For too much of our young lives, we are way too busy trying to prove that we’re normal, that we’re good in bed, that we know everything there is to know. We waste a lot of time showing off and not necessarily enjoying sex. It’s as if we’re doing it to prove a point.
As we age, we realize we have nothing to prove when it comes to sex and everything to gain if we get real with ourselves and our partners. It’s ok not to know it all. In fact, it’s good. Sometimes learning is the best part.
4. Your relationships are deeper.
Our relationships with ourselves have certainly deepened as we age, they should have anyway. And, if we have been with someone for a while, as we likely have, that relationship has deepened as well.
That’s not to say that the deeper the relationship, the better the sex. That’s not always true. But it often is true. When we are really in touch with someone, when we can truly relate, we can connect on a whole new level – that’s true both in the bedroom or out of it.
There is a time in our lives when we may think if we need lube or toys that there is something wrong with us, that we are lacking in some way. That, of course, could not be any further from the truth. But it can take time to realize that.
As we get older, we learn the power of accessorizing. We may not need toys, we may not need lube, not yet anyway, but we know that there’s nothing wrong with accessing the benefits both of them can offer.

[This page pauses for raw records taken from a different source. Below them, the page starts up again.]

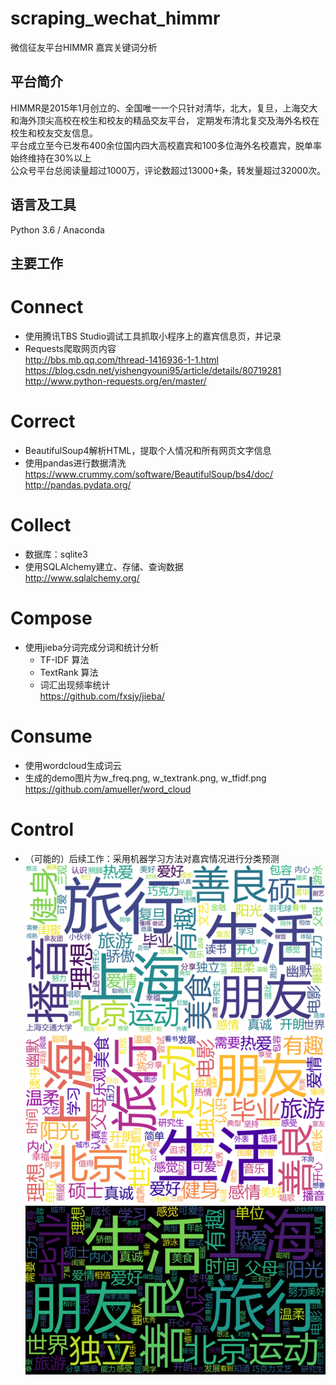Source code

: # scraping_wechat_himmr</br>
微信征友平台HIMMR 嘉宾关键词分析

## 平台简介
HIMMR是2015年1月创立的、全国唯一一个只针对清华，北大，复旦，上海交大和海外顶尖高校在校生和校友的精品交友平台，
定期发布清北复交及海外名校在校生和校友交友信息。</br>
平台成立至今已发布400余位国内四大高校嘉宾和100多位海外名校嘉宾，脱单率始终维持在30%以上</br>
公众号平台总阅读量超过1000万，评论数超过13000+条，转发量超过32000次。

## 语言及工具
Python 3.6 / Anaconda

## 主要工作
Connect
========
* 使用腾讯TBS Studio调试工具抓取小程序上的嘉宾信息页，并记录
* Requests爬取网页内容</br>
http://bbs.mb.qq.com/thread-1416936-1-1.html</br>
https://blog.csdn.net/yishengyouni95/article/details/80719281
http://www.python-requests.org/en/master/</br>

Correct
========
* BeautifulSoup4解析HTML，提取个人情况和所有网页文字信息
* 使用pandas进行数据清洗</br>
https://www.crummy.com/software/BeautifulSoup/bs4/doc/</br>
http://pandas.pydata.org/</br>

Collect
========
* 数据库：sqlite3
* 使用SQLAlchemy建立、存储、查询数据</br>
http://www.sqlalchemy.org/

Compose
========
* 使用jieba分词完成分词和统计分析
	* TF-IDF 算法
	* TextRank 算法
	* 词汇出现频率统计</br>
https://github.com/fxsjy/jieba/

Consume
========
* 使用wordcloud生成词云
* 生成的demo图片为w_freq.png, w_textrank.png, w_tfidf.png</br>
https://github.com/amueller/word_cloud

Control
========
* （可能的）后续工作：采用机器学习方法对嘉宾情况进行分类预测
![image](https://github.com/0wliver/scraping_wechat_himmr/blob/master/w_tfidf.png)
![image](https://github.com/0wliver/scraping_wechat_himmr/blob/master/w_textrank.png)
![image](https://github.com/0wliver/scraping_wechat_himmr/blob/master/w_freq.png)


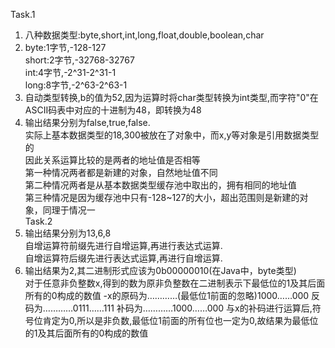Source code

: Task.1  
1. 八种数据类型:byte,short,int,long,float,double,boolean,char
2. byte:1字节,-128-127  
   short:2字节,-32768-32767  
   int:4字节,-2^31-2^31-1    
   long:8字节,-2^63-2^63-1  
3. 自动类型转换,b的值为52,因为运算时将char类型转换为int类型,而字符"0"在ASCII码表中对应的十进制为48，即转换为48
4. 输出结果分别为false,true,false.  
   实际上基本数据类型的18,300被放在了对象中，而x,y等对象是引用数据类型的  
   因此关系运算比较的是两者的地址值是否相等  
   第一种情况两者都是新建的对象，自然地址值不同  
   第二种情况两者是从基本数据类型缓存池中取出的，拥有相同的地址值  
   第三种情况是因为缓存池中只有-128~127的大小，超出范围则是新建的对象，同理于情况一  
Task.2
5. 输出结果分别为13,6,8  
   自增运算符前缀先进行自增运算,再进行表达式运算.  
   自增运算符后缀先进行表达式运算,再进行自增运算.
6. 输出结果为2,其二进制形式应该为0b00000010(在Java中，byte类型)  
   对于任意非负整数x,得到的数为原非负整数在二进制表示下最低位的1及其后面所有的0构成的数值
   -x的原码为…………(最低位1前面的忽略)1000……000
   反码为…………0111……111
   补码为…………1000……000
   与x的补码进行运算后,符号位肯定为0,所以是非负数,最低位1前面的所有位也一定为0,故结果为最低位的1及其后面所有的0构成的数值  
   
   
 

         
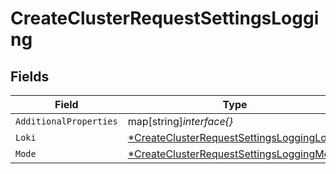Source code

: # CreateClusterRequestSettingsLogging


## Fields

| Field                                                                                                      | Type                                                                                                       | Required                                                                                                   | Description                                                                                                |
| ---------------------------------------------------------------------------------------------------------- | ---------------------------------------------------------------------------------------------------------- | ---------------------------------------------------------------------------------------------------------- | ---------------------------------------------------------------------------------------------------------- |
| `AdditionalProperties`                                                                                     | map[string]*interface{}*                                                                                   | :heavy_minus_sign:                                                                                         | N/A                                                                                                        |
| `Loki`                                                                                                     | [*CreateClusterRequestSettingsLoggingLoki](../../models/shared/createclusterrequestsettingsloggingloki.md) | :heavy_minus_sign:                                                                                         | N/A                                                                                                        |
| `Mode`                                                                                                     | [*CreateClusterRequestSettingsLoggingMode](../../models/shared/createclusterrequestsettingsloggingmode.md) | :heavy_minus_sign:                                                                                         | N/A                                                                                                        |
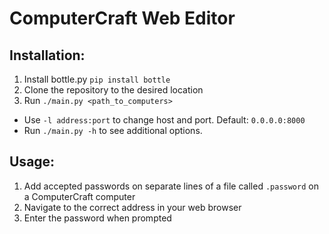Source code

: ComputerCraft Web Editor
===

## Installation:
1. Install bottle.py `pip install bottle`
2. Clone the repository to the desired location
3. Run `./main.py <path_to_computers>`
  * Use `-l address:port` to change host and port. Default: `0.0.0.0:8000`
  * Run `./main.py -h` to see additional options.

## Usage:
1. Add accepted passwords on separate lines of a file called `.password` on a ComputerCraft computer
2. Navigate to the correct address in your web browser
3. Enter the password when prompted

It can be easy to simply accept the all too common misnomer that the older you get, the less you can and will enjoy sex. The truth is, half the battle is replacing that negative attitude with a positive one.
The other half is proving that negativity wrong by educating yourself and committing to your sex life just like you would commit to any of the other vital components of your life. Healthy, happy sex is your birthright. The truth is that getting older doesn’t mean an end – or even a decline – to your sex life. And if anyone tells you otherwise, it’s time to stop listening to those naysayers. The real deal is this – There’s no reason to let your age stop you. These are the glory days. Trust me.